Entries supplied Start Marker
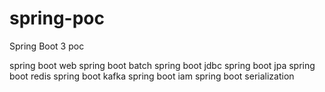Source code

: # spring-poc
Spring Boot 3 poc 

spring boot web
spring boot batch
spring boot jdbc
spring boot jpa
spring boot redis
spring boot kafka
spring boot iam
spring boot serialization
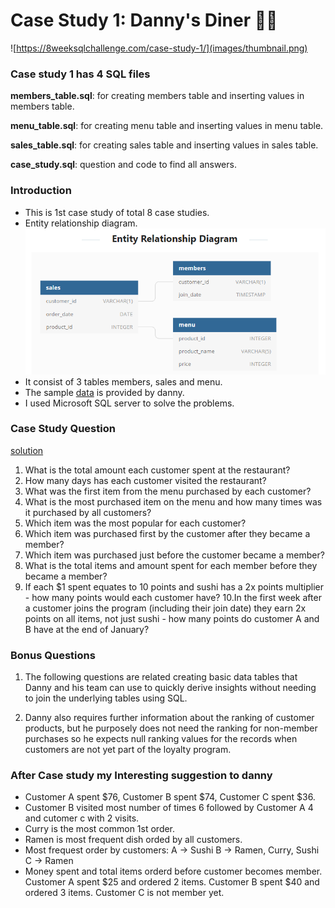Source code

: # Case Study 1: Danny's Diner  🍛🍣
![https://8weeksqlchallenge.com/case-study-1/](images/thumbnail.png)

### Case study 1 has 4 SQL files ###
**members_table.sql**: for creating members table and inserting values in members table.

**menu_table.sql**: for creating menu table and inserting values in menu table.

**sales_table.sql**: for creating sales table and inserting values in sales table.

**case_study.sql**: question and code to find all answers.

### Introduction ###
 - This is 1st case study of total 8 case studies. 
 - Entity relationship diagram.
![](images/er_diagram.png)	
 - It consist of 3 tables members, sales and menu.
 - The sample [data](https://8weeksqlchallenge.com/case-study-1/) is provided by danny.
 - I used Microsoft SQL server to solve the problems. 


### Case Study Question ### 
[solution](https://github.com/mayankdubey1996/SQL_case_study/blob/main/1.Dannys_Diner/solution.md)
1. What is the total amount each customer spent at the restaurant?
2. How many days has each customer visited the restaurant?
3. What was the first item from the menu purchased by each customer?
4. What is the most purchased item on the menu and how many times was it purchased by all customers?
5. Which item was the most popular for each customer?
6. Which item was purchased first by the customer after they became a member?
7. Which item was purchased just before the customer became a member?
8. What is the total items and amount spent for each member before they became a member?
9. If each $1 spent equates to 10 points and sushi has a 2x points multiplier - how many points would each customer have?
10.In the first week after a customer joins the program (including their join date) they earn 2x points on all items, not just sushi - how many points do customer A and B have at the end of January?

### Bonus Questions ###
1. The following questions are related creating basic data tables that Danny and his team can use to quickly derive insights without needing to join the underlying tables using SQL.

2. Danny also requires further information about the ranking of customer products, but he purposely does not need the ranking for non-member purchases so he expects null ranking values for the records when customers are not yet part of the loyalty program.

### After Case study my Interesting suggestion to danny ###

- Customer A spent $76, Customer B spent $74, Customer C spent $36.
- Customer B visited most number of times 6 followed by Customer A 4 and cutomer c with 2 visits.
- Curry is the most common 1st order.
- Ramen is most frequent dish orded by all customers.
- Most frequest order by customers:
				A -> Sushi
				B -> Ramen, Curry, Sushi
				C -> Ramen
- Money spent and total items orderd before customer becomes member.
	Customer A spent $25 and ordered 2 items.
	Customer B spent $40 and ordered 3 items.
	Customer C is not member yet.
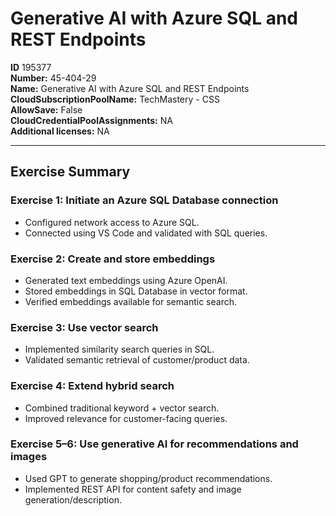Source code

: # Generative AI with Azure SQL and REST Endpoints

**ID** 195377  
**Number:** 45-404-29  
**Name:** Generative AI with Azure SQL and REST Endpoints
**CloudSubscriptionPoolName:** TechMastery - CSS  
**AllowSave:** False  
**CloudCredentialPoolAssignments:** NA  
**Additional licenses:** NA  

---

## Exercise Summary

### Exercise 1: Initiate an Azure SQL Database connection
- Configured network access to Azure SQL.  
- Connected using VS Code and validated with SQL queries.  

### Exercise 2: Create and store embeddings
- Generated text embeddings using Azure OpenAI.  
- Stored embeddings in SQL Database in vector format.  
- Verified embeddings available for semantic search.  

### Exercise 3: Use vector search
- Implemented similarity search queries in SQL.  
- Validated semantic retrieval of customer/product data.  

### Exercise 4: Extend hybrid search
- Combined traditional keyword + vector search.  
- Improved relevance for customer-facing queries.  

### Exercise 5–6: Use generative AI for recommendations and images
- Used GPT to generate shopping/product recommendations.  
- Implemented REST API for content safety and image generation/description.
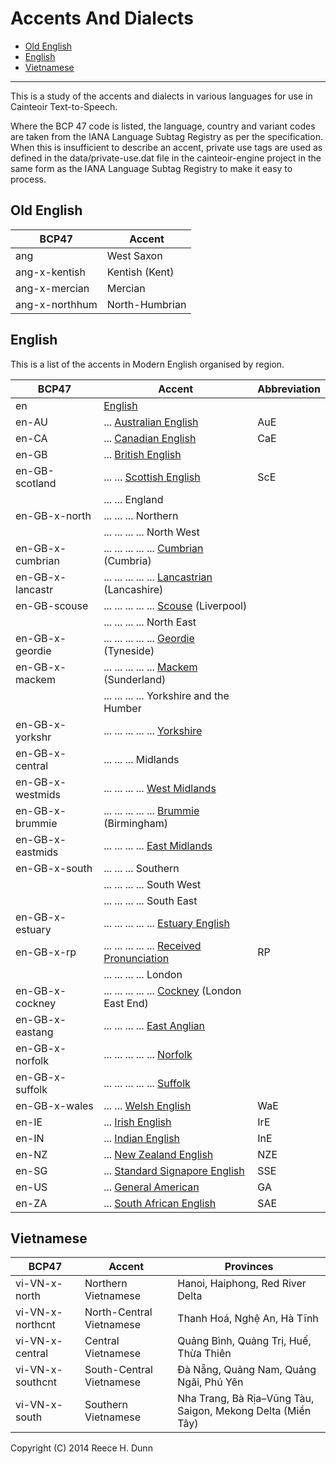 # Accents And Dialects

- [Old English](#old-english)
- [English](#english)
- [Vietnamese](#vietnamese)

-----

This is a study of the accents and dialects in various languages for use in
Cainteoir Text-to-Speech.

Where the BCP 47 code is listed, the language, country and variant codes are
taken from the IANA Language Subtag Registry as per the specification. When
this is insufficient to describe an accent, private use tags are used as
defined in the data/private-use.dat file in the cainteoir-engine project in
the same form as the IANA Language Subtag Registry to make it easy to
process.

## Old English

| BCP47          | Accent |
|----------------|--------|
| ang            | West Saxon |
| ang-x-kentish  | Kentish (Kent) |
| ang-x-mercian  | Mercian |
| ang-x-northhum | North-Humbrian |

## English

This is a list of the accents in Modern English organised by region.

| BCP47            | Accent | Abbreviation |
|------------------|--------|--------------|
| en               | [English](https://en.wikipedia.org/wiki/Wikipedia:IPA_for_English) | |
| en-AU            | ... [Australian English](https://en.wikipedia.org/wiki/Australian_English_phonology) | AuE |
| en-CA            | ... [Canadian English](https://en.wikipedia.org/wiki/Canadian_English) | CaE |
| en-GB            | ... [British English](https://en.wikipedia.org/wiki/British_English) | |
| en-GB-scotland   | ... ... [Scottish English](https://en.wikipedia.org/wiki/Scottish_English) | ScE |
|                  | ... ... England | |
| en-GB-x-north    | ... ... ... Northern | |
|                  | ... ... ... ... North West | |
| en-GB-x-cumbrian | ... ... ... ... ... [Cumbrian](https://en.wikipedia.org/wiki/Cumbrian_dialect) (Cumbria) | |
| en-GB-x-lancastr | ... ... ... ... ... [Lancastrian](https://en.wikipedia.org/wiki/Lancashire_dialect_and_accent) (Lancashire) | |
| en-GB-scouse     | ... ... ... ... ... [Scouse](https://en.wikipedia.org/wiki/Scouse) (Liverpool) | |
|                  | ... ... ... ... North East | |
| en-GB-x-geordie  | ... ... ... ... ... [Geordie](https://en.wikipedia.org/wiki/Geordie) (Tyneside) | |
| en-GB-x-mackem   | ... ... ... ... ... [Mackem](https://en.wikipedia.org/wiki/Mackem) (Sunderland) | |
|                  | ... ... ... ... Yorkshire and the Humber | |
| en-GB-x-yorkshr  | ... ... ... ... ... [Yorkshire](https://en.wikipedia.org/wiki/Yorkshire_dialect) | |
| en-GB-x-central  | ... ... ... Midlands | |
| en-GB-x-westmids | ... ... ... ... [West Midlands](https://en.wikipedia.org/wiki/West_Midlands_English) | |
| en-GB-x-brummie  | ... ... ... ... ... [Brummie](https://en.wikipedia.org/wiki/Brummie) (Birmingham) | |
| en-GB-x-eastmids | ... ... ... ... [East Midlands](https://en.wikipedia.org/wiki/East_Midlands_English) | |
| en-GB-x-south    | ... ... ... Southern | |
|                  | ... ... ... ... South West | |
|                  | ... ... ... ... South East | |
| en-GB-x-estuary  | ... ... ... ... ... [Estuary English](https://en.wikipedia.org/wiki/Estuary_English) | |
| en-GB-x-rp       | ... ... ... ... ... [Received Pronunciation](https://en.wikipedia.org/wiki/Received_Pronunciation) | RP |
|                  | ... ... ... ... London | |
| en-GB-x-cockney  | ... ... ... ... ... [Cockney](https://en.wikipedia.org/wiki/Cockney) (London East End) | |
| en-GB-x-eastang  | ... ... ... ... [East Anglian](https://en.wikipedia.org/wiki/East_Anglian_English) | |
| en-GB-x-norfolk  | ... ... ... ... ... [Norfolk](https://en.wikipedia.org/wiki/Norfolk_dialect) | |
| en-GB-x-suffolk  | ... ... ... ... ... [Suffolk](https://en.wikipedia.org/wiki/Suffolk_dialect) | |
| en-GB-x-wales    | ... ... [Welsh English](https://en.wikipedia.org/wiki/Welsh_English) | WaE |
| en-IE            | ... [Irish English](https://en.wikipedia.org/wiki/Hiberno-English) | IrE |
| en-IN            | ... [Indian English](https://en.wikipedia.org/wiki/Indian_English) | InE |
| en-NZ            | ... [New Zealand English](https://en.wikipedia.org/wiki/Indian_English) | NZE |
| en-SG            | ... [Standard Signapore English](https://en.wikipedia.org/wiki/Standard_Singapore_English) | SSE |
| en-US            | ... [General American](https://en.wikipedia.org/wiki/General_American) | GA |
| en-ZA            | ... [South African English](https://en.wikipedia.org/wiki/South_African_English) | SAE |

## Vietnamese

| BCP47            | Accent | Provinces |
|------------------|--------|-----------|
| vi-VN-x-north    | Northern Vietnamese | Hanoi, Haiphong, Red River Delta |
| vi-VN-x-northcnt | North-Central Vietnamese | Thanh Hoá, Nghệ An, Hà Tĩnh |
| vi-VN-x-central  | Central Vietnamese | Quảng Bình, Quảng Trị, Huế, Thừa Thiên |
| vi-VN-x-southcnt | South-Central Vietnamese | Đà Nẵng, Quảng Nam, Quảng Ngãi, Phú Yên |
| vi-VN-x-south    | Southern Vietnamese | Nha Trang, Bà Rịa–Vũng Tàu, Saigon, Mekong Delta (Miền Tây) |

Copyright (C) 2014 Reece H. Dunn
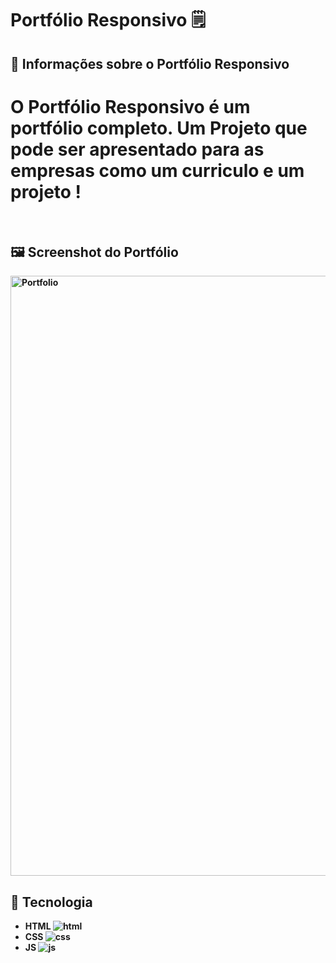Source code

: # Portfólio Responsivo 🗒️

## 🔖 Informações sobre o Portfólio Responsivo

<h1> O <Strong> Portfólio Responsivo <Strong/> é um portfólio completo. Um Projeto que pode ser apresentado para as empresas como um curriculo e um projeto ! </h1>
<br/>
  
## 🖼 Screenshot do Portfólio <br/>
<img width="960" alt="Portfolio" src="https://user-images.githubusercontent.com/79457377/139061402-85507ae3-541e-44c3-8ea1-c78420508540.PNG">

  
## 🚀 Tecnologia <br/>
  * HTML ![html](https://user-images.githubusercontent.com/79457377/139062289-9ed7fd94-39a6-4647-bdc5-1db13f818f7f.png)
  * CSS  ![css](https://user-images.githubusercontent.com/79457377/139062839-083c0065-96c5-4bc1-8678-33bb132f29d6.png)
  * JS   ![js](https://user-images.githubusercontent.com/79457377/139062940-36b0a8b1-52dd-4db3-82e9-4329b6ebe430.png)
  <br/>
Entries supplied End Marker
In the data above, how many lines hold the word "recommendations"? Give only the number.

■ **The answer**:
2